Not sure I can list tools we use due to forum rules, but for initial load times, we run everything through tools.pingdom.com. It creates a nice waterfall graph to see which files are causing which problems, etc.

Listed below is what I find most important... as it relates to WordPress and site speed.

1 - Domain canonical.

If you choose to let WordPress handle your virtual 301 to the canonical, (going from http://example.com/ to http://www.example.com/ or the other way around) its going to delay your TTFB (time to first byte) by 1-3 seconds.

Suggest: Handle your canonical in the actual htaccess file in the root of the domain, not the WP virtual 301 that's created in the database.

2 - MySQL Cleanup.


(Note, always keep a backup of your database, there's a good plugin for that too)

If you have a lot of posts and pages, you will end up with a lot of bloat in the database of stored updates, last updated by, etc etc. Grab a "WordPress DB Optimization" plugin to clean them out weekly! It will reduce database time to first byte significantly!

If you have a very busy site, you can lookup ways to completely "disable post revision tracking" in wordpress.

3 - File-by-File, call-by-call Optimization!

When you use pingdom to create your loading profile, look at every single image carefully! I once found an rss icon (16x16 pixels .png) that was almost 160k (yes, 158,000 bytes, many layers... etc, it was unreal!) in size.

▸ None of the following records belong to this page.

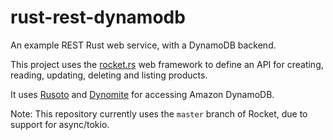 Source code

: # rust-rest-dynamodb

An example REST Rust web service, with a DynamoDB backend.

This project uses the [rocket.rs](rocket.rs) web framework to define an API for creating, reading, updating, deleting and listing products.

It uses [Rusoto](https://github.com/rusoto/rusoto) and [Dynomite](https://github.com/softprops/dynomite) for accessing Amazon DynamoDB.

Note: This repository currently uses the `master` branch of Rocket, due to support for async/tokio.


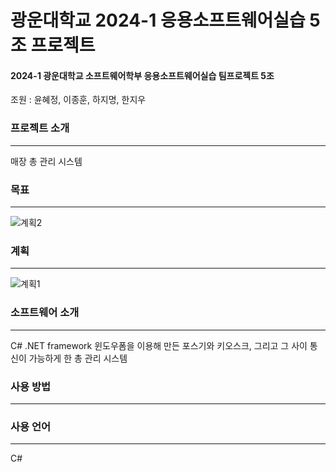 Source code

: # 광운대학교 2024-1 응용소프트웨어실습 5조 프로젝트
#### 2024-1 광운대학교 소프트웨어학부 응용소프트웨어실습 팀프로젝트 5조
조원 : 윤혜정, 이종훈, 하지명, 한지우

### 프로젝트 소개
-----
매장 총 관리 시스템

### 목표
-----
![계획2](https://github.com/game-addicted-man/2024KWUASP/assets/107955161/c2f32758-2b51-4fc6-8eb6-607a189e821e)


### 계획
-----
![계획1](https://github.com/game-addicted-man/2024KWUASP/assets/107955161/e91e6aeb-8486-460e-bfca-bec0070cc8e6)


### 소프트웨어 소개
-----
C# .NET framework 윈도우폼을 이용해 만든 포스기와 키오스크, 그리고 그 사이 통신이 가능하게 한 총 관리 시스템

### 사용 방법
-----

### 사용 언어
-----
C#

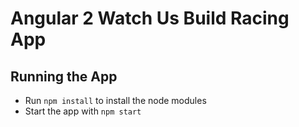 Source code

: # Angular 2 Watch Us Build Racing App

## Running the App

 * Run `npm install` to install the node modules
 * Start the app with `npm start` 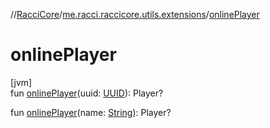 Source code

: //[RacciCore](../../index.md)/[me.racci.raccicore.utils.extensions](index.md)/[onlinePlayer](online-player.md)

# onlinePlayer

[jvm]\
fun [onlinePlayer](online-player.md)(uuid: [UUID](https://docs.oracle.com/javase/8/docs/api/java/util/UUID.html)): Player?

fun [onlinePlayer](online-player.md)(name: [String](https://kotlinlang.org/api/latest/jvm/stdlib/kotlin/-string/index.html)): Player?
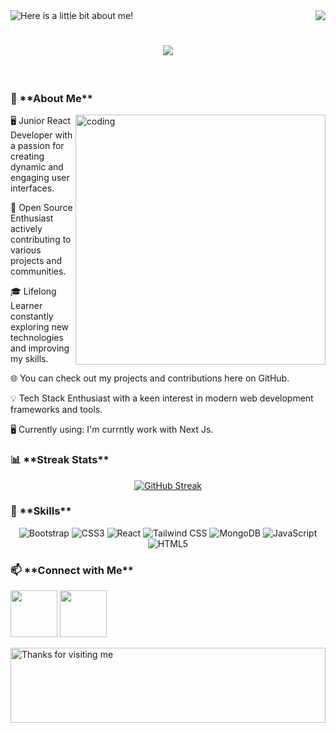 <img src="https://i.ibb.co/S6w2kH0/Abdul-Mazed.png" alt="Here is a little bit about me!">



<img align="right" src="https://visitor-badge.laobi.icu/badge?page_id=mazed1314.mazed1314" />

<h1 align="center">
    <img src="https://readme-typing-svg.herokuapp.com/?font=Righteous&size=35&center=true&vCenter=true&width=500&height=70&duration=4000&lines=Coding+the+Future;+by+Decoding+Dreams!;" />
</h1>

<br/>

<h3 align="left">📖 **About Me**</h3>
<img align="right" alt="coding" width="400" src="https://user-images.githubusercontent.com/55389276/140866485-8fb1c876-9a8f-4d6a-98dc-08c4981eaf70.gif">
<p>🖥 Junior React Developer with a passion for creating dynamic and engaging user interfaces.</p>
<p>💼 Open Source Enthusiast actively contributing to various projects and communities.</p>
<p>🎓 Lifelong Learner constantly exploring new technologies and improving my skills.</p>
<p>🌐 You can check out my projects and contributions here on GitHub.</p>
<p>💡 Tech Stack Enthusiast with a keen interest in modern web development frameworks and tools.</p>
<p>🖥️ Currently using: I'm currntly work with Next Js.</p>

<h3 align="left">📊 **Streak Stats**</h3>
<p align="center"><a href="https://git.io/streak-stats"><img src="https://streak-stats.demolab.com?user=Mazed1314&theme=radical" alt="GitHub Streak" /></a></p>

<h3 align="left">🔧 **Skills**</h3>
    <div align="center"> 
        
![Bootstrap](https://img.shields.io/badge/-Bootstrap-333?style=flat&logo=bootstrap)
![CSS3](https://img.shields.io/badge/-CSS3-333?style=flat&logo=css3)
![React](https://img.shields.io/badge/-React-333?style=flat&logo=react)
![Tailwind CSS](https://img.shields.io/badge/-Tailwind%20CSS-333?style=flat&logo=tailwind-css)
![MongoDB](https://img.shields.io/badge/-MongoDB-333?style=flat&logo=mongodb)
![JavaScript](https://img.shields.io/badge/-JavaScript-333?style=flat&logo=javascript)
![HTML5](https://img.shields.io/badge/-HTML5-333?style=flat&logo=html5) 
        
</div>

<h3 align="left">📫 **Connect with Me**</h3>
<p align="center">
    
[<img height="75" src="https://i.ibb.co/MkLPMvs/Facebook.png">](https://www.facebook.com/profile.php?id=100081633703122/)
[<img height="75" src="https://i.ibb.co/mSWzG5k/Linkedin.png">](https://www.linkedin.com/in/abdul-mazed/)

</p>

<img height="120" alt="Thanks for visiting me" width="100%" src="https://raw.githubusercontent.com/BrunnerLivio/brunnerlivio/master/images/marquee.svg" />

We start with the largest files and simply work our way backwards. Its amazing what 30 minutes can do in this area alone!

Point.. pick through each file reference one by one, to try and reduce them tot he smallest possible size you can live with! (I aim for -10k for large images)

4 - Compress your CSS file!

Its not uncommon for some WP themes to get into the 30-40k css file size. I know, thats friggin huge! I use [cssdrive.com...] to compress the css file size and remove whitespace.

5 - W3 Cache Plugin

Use it for all its worth! :-) If you are unclear about its setup, take the time to learn it or have your developer do so. Even though you set the options to cache, you still may need to walk through it and tell it WHAT TO CACHE.

We have had sites with an original load time of 8-9 seconds reduced to -2 seconds just by optimizing the 5 things mentioned above. Its never a quick and easy process, but spending 1 hours on it now, may have positive effects in the coming weeks.

shallow

11:50 pm on May 18, 2011 (gmt 0)

10+ Year Member



Thank you everyone, for your kind suggestions. Problem is, I'm getting mixed messages about what may work and may not work for speeding up my site. Some say css sprites, others say "ehhh."

Unfortunately, since Panda, I don't have funds to experiment since I must hire a web developer to work on my site. What would you do if your income, in a few weeks, dropped 40-60%?

Sorry, this is honestly not a complaint. It's just the way things are for me after Panda.